Californians, we often are reminded by non-Californians, are spoiled. They may have in mind our climate or our scenery, but they also could be talking of our easy access to wine, and not just because of the proximity of fine-wine regions to so many cities. Wine can be bought in California just about anywhere people gather except movie complexes and high-school football games.
Not so in a lot of other states, including Massachusetts, often pictured as one of the more liberal members of the union. In California, we're able to buy wine at most any grocery store, a logical recognition of wine's traditional role at the dinner table. Not so in Massachusetts, where the sale of wine is largely restricted to liquor stores.
When Massachusetts voters go to the polls next month, however, they will be asked to pass judgment on "Ballot Question One," a proposal to create a new class of liquor license that would permit the sale of wine at grocery stores.
Proponents say the measure will give consumers more convenience and choice. Opponents argue that easier access to wine would increase alcohol consumption, underage drinking, drunk driving and binge drinking.
To Californians, this initiative might seem a minor issue, but in Massachusetts it could be the hottest topic on the ballot, pitting two major industries against each other. On one hand, there are grocery stores who would like to expand their sales opportunities. On the other, there are liquor stores who control most alcohol sales and fear the competition.

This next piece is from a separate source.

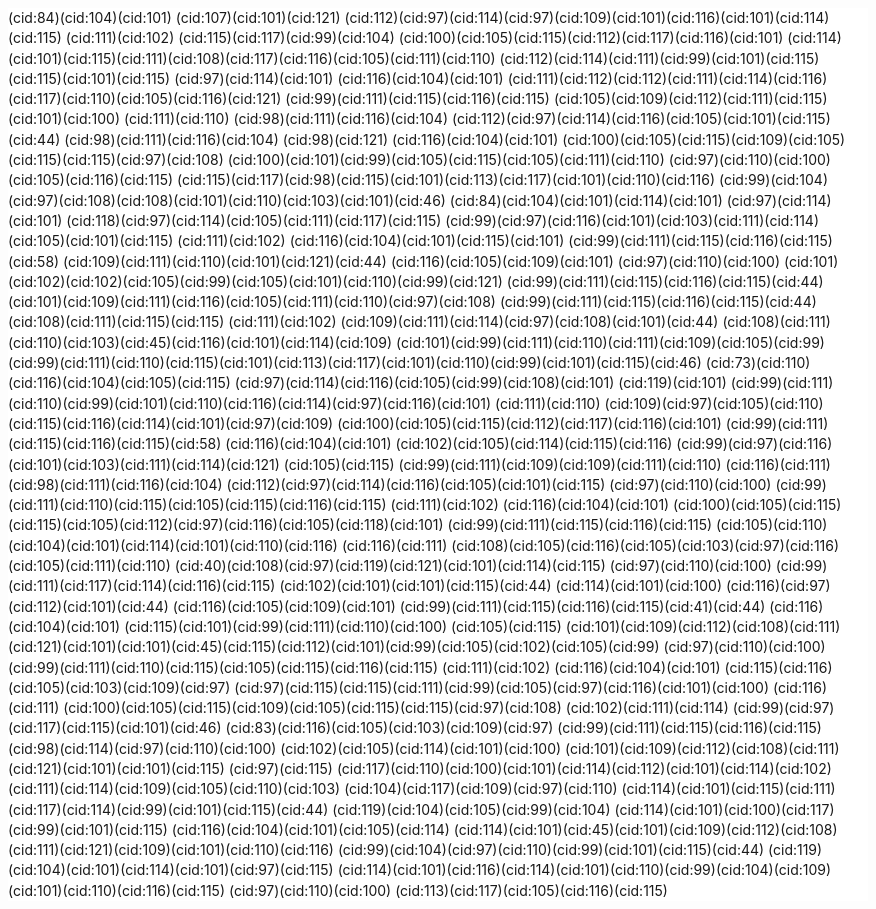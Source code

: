 (cid:84)(cid:104)(cid:101) (cid:107)(cid:101)(cid:121) (cid:112)(cid:97)(cid:114)(cid:97)(cid:109)(cid:101)(cid:116)(cid:101)(cid:114)(cid:115) (cid:111)(cid:102) (cid:115)(cid:117)(cid:99)(cid:104) (cid:100)(cid:105)(cid:115)(cid:112)(cid:117)(cid:116)(cid:101) (cid:114)(cid:101)(cid:115)(cid:111)(cid:108)(cid:117)(cid:116)(cid:105)(cid:111)(cid:110) (cid:112)(cid:114)(cid:111)(cid:99)(cid:101)(cid:115)(cid:115)(cid:101)(cid:115) (cid:97)(cid:114)(cid:101) (cid:116)(cid:104)(cid:101) (cid:111)(cid:112)(cid:112)(cid:111)(cid:114)(cid:116)(cid:117)(cid:110)(cid:105)(cid:116)(cid:121) (cid:99)(cid:111)(cid:115)(cid:116)(cid:115) (cid:105)(cid:109)(cid:112)(cid:111)(cid:115)(cid:101)(cid:100) (cid:111)(cid:110) (cid:98)(cid:111)(cid:116)(cid:104) (cid:112)(cid:97)(cid:114)(cid:116)(cid:105)(cid:101)(cid:115)(cid:44) (cid:98)(cid:111)(cid:116)(cid:104) (cid:98)(cid:121) (cid:116)(cid:104)(cid:101) (cid:100)(cid:105)(cid:115)(cid:109)(cid:105)(cid:115)(cid:115)(cid:97)(cid:108) (cid:100)(cid:101)(cid:99)(cid:105)(cid:115)(cid:105)(cid:111)(cid:110) (cid:97)(cid:110)(cid:100) (cid:105)(cid:116)(cid:115) (cid:115)(cid:117)(cid:98)(cid:115)(cid:101)(cid:113)(cid:117)(cid:101)(cid:110)(cid:116) (cid:99)(cid:104)(cid:97)(cid:108)(cid:108)(cid:101)(cid:110)(cid:103)(cid:101)(cid:46) (cid:84)(cid:104)(cid:101)(cid:114)(cid:101) (cid:97)(cid:114)(cid:101) (cid:118)(cid:97)(cid:114)(cid:105)(cid:111)(cid:117)(cid:115) (cid:99)(cid:97)(cid:116)(cid:101)(cid:103)(cid:111)(cid:114)(cid:105)(cid:101)(cid:115) (cid:111)(cid:102) (cid:116)(cid:104)(cid:101)(cid:115)(cid:101) (cid:99)(cid:111)(cid:115)(cid:116)(cid:115)(cid:58) (cid:109)(cid:111)(cid:110)(cid:101)(cid:121)(cid:44) (cid:116)(cid:105)(cid:109)(cid:101) (cid:97)(cid:110)(cid:100) (cid:101)(cid:102)(cid:102)(cid:105)(cid:99)(cid:105)(cid:101)(cid:110)(cid:99)(cid:121) (cid:99)(cid:111)(cid:115)(cid:116)(cid:115)(cid:44) (cid:101)(cid:109)(cid:111)(cid:116)(cid:105)(cid:111)(cid:110)(cid:97)(cid:108) (cid:99)(cid:111)(cid:115)(cid:116)(cid:115)(cid:44) (cid:108)(cid:111)(cid:115)(cid:115) (cid:111)(cid:102) (cid:109)(cid:111)(cid:114)(cid:97)(cid:108)(cid:101)(cid:44) (cid:108)(cid:111)(cid:110)(cid:103)(cid:45)(cid:116)(cid:101)(cid:114)(cid:109) (cid:101)(cid:99)(cid:111)(cid:110)(cid:111)(cid:109)(cid:105)(cid:99) (cid:99)(cid:111)(cid:110)(cid:115)(cid:101)(cid:113)(cid:117)(cid:101)(cid:110)(cid:99)(cid:101)(cid:115)(cid:46) (cid:73)(cid:110) (cid:116)(cid:104)(cid:105)(cid:115) (cid:97)(cid:114)(cid:116)(cid:105)(cid:99)(cid:108)(cid:101) (cid:119)(cid:101) (cid:99)(cid:111)(cid:110)(cid:99)(cid:101)(cid:110)(cid:116)(cid:114)(cid:97)(cid:116)(cid:101) (cid:111)(cid:110) (cid:109)(cid:97)(cid:105)(cid:110)(cid:115)(cid:116)(cid:114)(cid:101)(cid:97)(cid:109) (cid:100)(cid:105)(cid:115)(cid:112)(cid:117)(cid:116)(cid:101) (cid:99)(cid:111)(cid:115)(cid:116)(cid:115)(cid:58) (cid:116)(cid:104)(cid:101) (cid:102)(cid:105)(cid:114)(cid:115)(cid:116) (cid:99)(cid:97)(cid:116)(cid:101)(cid:103)(cid:111)(cid:114)(cid:121) (cid:105)(cid:115) (cid:99)(cid:111)(cid:109)(cid:109)(cid:111)(cid:110) (cid:116)(cid:111) (cid:98)(cid:111)(cid:116)(cid:104) (cid:112)(cid:97)(cid:114)(cid:116)(cid:105)(cid:101)(cid:115) (cid:97)(cid:110)(cid:100) (cid:99)(cid:111)(cid:110)(cid:115)(cid:105)(cid:115)(cid:116)(cid:115) (cid:111)(cid:102) (cid:116)(cid:104)(cid:101) (cid:100)(cid:105)(cid:115)(cid:115)(cid:105)(cid:112)(cid:97)(cid:116)(cid:105)(cid:118)(cid:101) (cid:99)(cid:111)(cid:115)(cid:116)(cid:115) (cid:105)(cid:110)(cid:104)(cid:101)(cid:114)(cid:101)(cid:110)(cid:116) (cid:116)(cid:111) (cid:108)(cid:105)(cid:116)(cid:105)(cid:103)(cid:97)(cid:116)(cid:105)(cid:111)(cid:110) (cid:40)(cid:108)(cid:97)(cid:119)(cid:121)(cid:101)(cid:114)(cid:115) (cid:97)(cid:110)(cid:100) (cid:99)(cid:111)(cid:117)(cid:114)(cid:116)(cid:115) (cid:102)(cid:101)(cid:101)(cid:115)(cid:44) (cid:114)(cid:101)(cid:100) (cid:116)(cid:97)(cid:112)(cid:101)(cid:44) (cid:116)(cid:105)(cid:109)(cid:101) (cid:99)(cid:111)(cid:115)(cid:116)(cid:115)(cid:41)(cid:44) (cid:116)(cid:104)(cid:101) (cid:115)(cid:101)(cid:99)(cid:111)(cid:110)(cid:100) (cid:105)(cid:115) (cid:101)(cid:109)(cid:112)(cid:108)(cid:111)(cid:121)(cid:101)(cid:101)(cid:45)(cid:115)(cid:112)(cid:101)(cid:99)(cid:105)(cid:102)(cid:105)(cid:99) (cid:97)(cid:110)(cid:100) (cid:99)(cid:111)(cid:110)(cid:115)(cid:105)(cid:115)(cid:116)(cid:115) (cid:111)(cid:102) (cid:116)(cid:104)(cid:101) (cid:115)(cid:116)(cid:105)(cid:103)(cid:109)(cid:97) (cid:97)(cid:115)(cid:115)(cid:111)(cid:99)(cid:105)(cid:97)(cid:116)(cid:101)(cid:100) (cid:116)(cid:111) (cid:100)(cid:105)(cid:115)(cid:109)(cid:105)(cid:115)(cid:115)(cid:97)(cid:108) (cid:102)(cid:111)(cid:114) (cid:99)(cid:97)(cid:117)(cid:115)(cid:101)(cid:46) (cid:83)(cid:116)(cid:105)(cid:103)(cid:109)(cid:97) (cid:99)(cid:111)(cid:115)(cid:116)(cid:115) (cid:98)(cid:114)(cid:97)(cid:110)(cid:100) (cid:102)(cid:105)(cid:114)(cid:101)(cid:100) (cid:101)(cid:109)(cid:112)(cid:108)(cid:111)(cid:121)(cid:101)(cid:101)(cid:115) (cid:97)(cid:115) (cid:117)(cid:110)(cid:100)(cid:101)(cid:114)(cid:112)(cid:101)(cid:114)(cid:102)(cid:111)(cid:114)(cid:109)(cid:105)(cid:110)(cid:103) (cid:104)(cid:117)(cid:109)(cid:97)(cid:110) (cid:114)(cid:101)(cid:115)(cid:111)(cid:117)(cid:114)(cid:99)(cid:101)(cid:115)(cid:44) (cid:119)(cid:104)(cid:105)(cid:99)(cid:104) (cid:114)(cid:101)(cid:100)(cid:117)(cid:99)(cid:101)(cid:115) (cid:116)(cid:104)(cid:101)(cid:105)(cid:114) (cid:114)(cid:101)(cid:45)(cid:101)(cid:109)(cid:112)(cid:108)(cid:111)(cid:121)(cid:109)(cid:101)(cid:110)(cid:116) (cid:99)(cid:104)(cid:97)(cid:110)(cid:99)(cid:101)(cid:115)(cid:44) (cid:119)(cid:104)(cid:101)(cid:114)(cid:101)(cid:97)(cid:115) (cid:114)(cid:101)(cid:116)(cid:114)(cid:101)(cid:110)(cid:99)(cid:104)(cid:109)(cid:101)(cid:110)(cid:116)(cid:115) (cid:97)(cid:110)(cid:100) (cid:113)(cid:117)(cid:105)(cid:116)(cid:115)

As a measure of just how intensely the issue is being debated, the Boston Globe reported yesterday that spending by proponents and opponents could shatter the $9 million record for ballot questions in Massachusetts. So far, $7.6 million has been spent. The $9 million record was set in 1988. The initiative then was a bit more profound than whether wine should be sold in grocery stores. The question before voters was whether Massachusetts should close its nuclear power plants. No was the answer.